Records from a data collection

++++

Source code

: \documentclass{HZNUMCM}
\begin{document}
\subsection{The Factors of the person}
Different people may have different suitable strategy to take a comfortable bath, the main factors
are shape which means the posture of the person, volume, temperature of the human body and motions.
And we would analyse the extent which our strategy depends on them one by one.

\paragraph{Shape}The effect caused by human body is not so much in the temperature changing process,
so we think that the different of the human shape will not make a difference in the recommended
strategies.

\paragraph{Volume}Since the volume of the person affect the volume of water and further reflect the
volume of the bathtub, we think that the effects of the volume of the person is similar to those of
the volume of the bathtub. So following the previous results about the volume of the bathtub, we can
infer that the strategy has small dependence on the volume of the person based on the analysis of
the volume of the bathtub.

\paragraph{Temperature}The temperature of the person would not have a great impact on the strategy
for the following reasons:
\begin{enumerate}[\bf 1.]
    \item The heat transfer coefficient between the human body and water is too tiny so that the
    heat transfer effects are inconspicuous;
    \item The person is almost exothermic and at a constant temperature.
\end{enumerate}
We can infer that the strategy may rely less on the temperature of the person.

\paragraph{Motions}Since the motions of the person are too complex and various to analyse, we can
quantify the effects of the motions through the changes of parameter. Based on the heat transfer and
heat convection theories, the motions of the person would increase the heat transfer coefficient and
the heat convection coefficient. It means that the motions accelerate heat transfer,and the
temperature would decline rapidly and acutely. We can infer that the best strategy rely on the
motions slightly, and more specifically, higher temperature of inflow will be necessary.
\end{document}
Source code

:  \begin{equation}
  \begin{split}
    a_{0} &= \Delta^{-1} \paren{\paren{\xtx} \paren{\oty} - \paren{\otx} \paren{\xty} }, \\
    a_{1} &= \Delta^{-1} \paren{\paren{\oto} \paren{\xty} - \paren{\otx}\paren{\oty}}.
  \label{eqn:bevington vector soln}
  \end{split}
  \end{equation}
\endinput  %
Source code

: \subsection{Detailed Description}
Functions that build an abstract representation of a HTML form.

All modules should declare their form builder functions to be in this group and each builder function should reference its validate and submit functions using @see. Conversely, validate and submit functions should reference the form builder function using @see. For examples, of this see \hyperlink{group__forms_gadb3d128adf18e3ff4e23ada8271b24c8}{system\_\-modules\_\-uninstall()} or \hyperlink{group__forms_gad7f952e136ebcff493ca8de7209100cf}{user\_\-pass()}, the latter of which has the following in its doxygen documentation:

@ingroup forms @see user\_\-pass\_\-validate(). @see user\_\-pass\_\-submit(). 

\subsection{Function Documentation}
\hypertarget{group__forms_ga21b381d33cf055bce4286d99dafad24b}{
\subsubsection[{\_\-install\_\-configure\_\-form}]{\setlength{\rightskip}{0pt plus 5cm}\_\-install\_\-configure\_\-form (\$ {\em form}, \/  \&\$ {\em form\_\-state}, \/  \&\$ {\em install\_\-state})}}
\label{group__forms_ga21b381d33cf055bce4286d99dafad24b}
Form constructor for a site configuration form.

++++

**ASSIGNED TASK**:
Of the lines above, output exactly those from the line bearing "on the strategy" through the line bearing "Functions that build", inclusive.

**SOLUTION FOR THIS PROBLEM**:
\paragraph{Temperature}The temperature of the person would not have a great impact on the strategy
for the following reasons:
\begin{enumerate}[\bf 1.]
    \item The heat transfer coefficient between the human body and water is too tiny so that the
    heat transfer effects are inconspicuous;
    \item The person is almost exothermic and at a constant temperature.
\end{enumerate}
We can infer that the strategy may rely less on the temperature of the person.

\paragraph{Motions}Since the motions of the person are too complex and various to analyse, we can
quantify the effects of the motions through the changes of parameter. Based on the heat transfer and
heat convection theories, the motions of the person would increase the heat transfer coefficient and
the heat convection coefficient. It means that the motions accelerate heat transfer,and the
temperature would decline rapidly and acutely. We can infer that the best strategy rely on the
motions slightly, and more specifically, higher temperature of inflow will be necessary.
\end{document}
Source code

:  \begin{equation}
  \begin{split}
    a_{0} &= \Delta^{-1} \paren{\paren{\xtx} \paren{\oty} - \paren{\otx} \paren{\xty} }, \\
    a_{1} &= \Delta^{-1} \paren{\paren{\oto} \paren{\xty} - \paren{\otx}\paren{\oty}}.
  \label{eqn:bevington vector soln}
  \end{split}
  \end{equation}
\endinput  %
Source code

: \subsection{Detailed Description}
Functions that build an abstract representation of a HTML form.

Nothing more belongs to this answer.